◆ Extracted data entries ◆
────

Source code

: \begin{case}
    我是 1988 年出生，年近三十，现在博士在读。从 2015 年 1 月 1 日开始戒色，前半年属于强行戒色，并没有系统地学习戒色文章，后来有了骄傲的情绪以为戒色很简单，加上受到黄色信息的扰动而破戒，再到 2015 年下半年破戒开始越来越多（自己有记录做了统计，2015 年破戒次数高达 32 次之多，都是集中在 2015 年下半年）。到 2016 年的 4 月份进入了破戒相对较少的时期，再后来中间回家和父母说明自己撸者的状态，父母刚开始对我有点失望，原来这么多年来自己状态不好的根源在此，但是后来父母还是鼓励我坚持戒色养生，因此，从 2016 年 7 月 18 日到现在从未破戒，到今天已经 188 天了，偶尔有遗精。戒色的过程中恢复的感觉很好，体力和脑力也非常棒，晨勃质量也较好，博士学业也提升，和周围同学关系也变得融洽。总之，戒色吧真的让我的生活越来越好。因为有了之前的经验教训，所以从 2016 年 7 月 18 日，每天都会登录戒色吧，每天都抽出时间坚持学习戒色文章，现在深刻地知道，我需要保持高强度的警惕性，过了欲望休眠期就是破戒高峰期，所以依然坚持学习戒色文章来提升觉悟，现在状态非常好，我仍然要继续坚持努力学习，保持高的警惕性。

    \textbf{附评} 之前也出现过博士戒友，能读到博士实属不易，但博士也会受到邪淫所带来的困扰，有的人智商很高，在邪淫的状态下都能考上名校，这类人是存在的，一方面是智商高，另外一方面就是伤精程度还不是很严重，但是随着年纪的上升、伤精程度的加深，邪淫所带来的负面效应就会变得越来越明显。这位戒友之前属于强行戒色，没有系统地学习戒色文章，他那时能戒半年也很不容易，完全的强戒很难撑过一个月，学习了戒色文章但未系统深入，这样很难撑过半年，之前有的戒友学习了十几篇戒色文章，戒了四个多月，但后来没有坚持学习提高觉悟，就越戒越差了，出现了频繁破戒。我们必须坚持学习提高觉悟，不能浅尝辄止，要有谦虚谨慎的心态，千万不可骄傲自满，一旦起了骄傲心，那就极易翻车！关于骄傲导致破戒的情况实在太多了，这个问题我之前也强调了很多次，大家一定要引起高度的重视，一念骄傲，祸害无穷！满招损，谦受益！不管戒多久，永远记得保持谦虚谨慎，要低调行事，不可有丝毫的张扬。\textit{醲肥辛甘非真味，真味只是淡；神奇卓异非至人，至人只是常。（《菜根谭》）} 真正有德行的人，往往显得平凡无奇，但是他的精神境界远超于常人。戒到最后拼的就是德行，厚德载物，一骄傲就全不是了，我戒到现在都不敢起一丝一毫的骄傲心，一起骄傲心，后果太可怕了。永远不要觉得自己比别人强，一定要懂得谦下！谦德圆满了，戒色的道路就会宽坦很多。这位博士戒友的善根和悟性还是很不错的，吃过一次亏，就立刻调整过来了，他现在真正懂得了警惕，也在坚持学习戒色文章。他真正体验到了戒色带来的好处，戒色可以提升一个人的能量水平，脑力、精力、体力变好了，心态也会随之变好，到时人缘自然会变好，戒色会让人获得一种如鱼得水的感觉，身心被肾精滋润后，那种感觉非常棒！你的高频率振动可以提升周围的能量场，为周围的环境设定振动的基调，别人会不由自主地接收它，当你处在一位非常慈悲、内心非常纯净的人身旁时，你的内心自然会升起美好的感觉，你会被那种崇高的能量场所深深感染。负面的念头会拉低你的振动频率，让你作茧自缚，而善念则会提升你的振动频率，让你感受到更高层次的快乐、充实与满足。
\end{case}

────

◆ PROBLEM TO WORK ON ◆
All of the records above should be given again exactly as written.

◆ RESULT ◆
Source code

: \begin{case}
    我是 1988 年出生，年近三十，现在博士在读。从 2015 年 1 月 1 日开始戒色，前半年属于强行戒色，并没有系统地学习戒色文章，后来有了骄傲的情绪以为戒色很简单，加上受到黄色信息的扰动而破戒，再到 2015 年下半年破戒开始越来越多（自己有记录做了统计，2015 年破戒次数高达 32 次之多，都是集中在 2015 年下半年）。到 2016 年的 4 月份进入了破戒相对较少的时期，再后来中间回家和父母说明自己撸者的状态，父母刚开始对我有点失望，原来这么多年来自己状态不好的根源在此，但是后来父母还是鼓励我坚持戒色养生，因此，从 2016 年 7 月 18 日到现在从未破戒，到今天已经 188 天了，偶尔有遗精。戒色的过程中恢复的感觉很好，体力和脑力也非常棒，晨勃质量也较好，博士学业也提升，和周围同学关系也变得融洽。总之，戒色吧真的让我的生活越来越好。因为有了之前的经验教训，所以从 2016 年 7 月 18 日，每天都会登录戒色吧，每天都抽出时间坚持学习戒色文章，现在深刻地知道，我需要保持高强度的警惕性，过了欲望休眠期就是破戒高峰期，所以依然坚持学习戒色文章来提升觉悟，现在状态非常好，我仍然要继续坚持努力学习，保持高的警惕性。

    \textbf{附评} 之前也出现过博士戒友，能读到博士实属不易，但博士也会受到邪淫所带来的困扰，有的人智商很高，在邪淫的状态下都能考上名校，这类人是存在的，一方面是智商高，另外一方面就是伤精程度还不是很严重，但是随着年纪的上升、伤精程度的加深，邪淫所带来的负面效应就会变得越来越明显。这位戒友之前属于强行戒色，没有系统地学习戒色文章，他那时能戒半年也很不容易，完全的强戒很难撑过一个月，学习了戒色文章但未系统深入，这样很难撑过半年，之前有的戒友学习了十几篇戒色文章，戒了四个多月，但后来没有坚持学习提高觉悟，就越戒越差了，出现了频繁破戒。我们必须坚持学习提高觉悟，不能浅尝辄止，要有谦虚谨慎的心态，千万不可骄傲自满，一旦起了骄傲心，那就极易翻车！关于骄傲导致破戒的情况实在太多了，这个问题我之前也强调了很多次，大家一定要引起高度的重视，一念骄傲，祸害无穷！满招损，谦受益！不管戒多久，永远记得保持谦虚谨慎，要低调行事，不可有丝毫的张扬。\textit{醲肥辛甘非真味，真味只是淡；神奇卓异非至人，至人只是常。（《菜根谭》）} 真正有德行的人，往往显得平凡无奇，但是他的精神境界远超于常人。戒到最后拼的就是德行，厚德载物，一骄傲就全不是了，我戒到现在都不敢起一丝一毫的骄傲心，一起骄傲心，后果太可怕了。永远不要觉得自己比别人强，一定要懂得谦下！谦德圆满了，戒色的道路就会宽坦很多。这位博士戒友的善根和悟性还是很不错的，吃过一次亏，就立刻调整过来了，他现在真正懂得了警惕，也在坚持学习戒色文章。他真正体验到了戒色带来的好处，戒色可以提升一个人的能量水平，脑力、精力、体力变好了，心态也会随之变好，到时人缘自然会变好，戒色会让人获得一种如鱼得水的感觉，身心被肾精滋润后，那种感觉非常棒！你的高频率振动可以提升周围的能量场，为周围的环境设定振动的基调，别人会不由自主地接收它，当你处在一位非常慈悲、内心非常纯净的人身旁时，你的内心自然会升起美好的感觉，你会被那种崇高的能量场所深深感染。负面的念头会拉低你的振动频率，让你作茧自缚，而善念则会提升你的振动频率，让你感受到更高层次的快乐、充实与满足。
\end{case}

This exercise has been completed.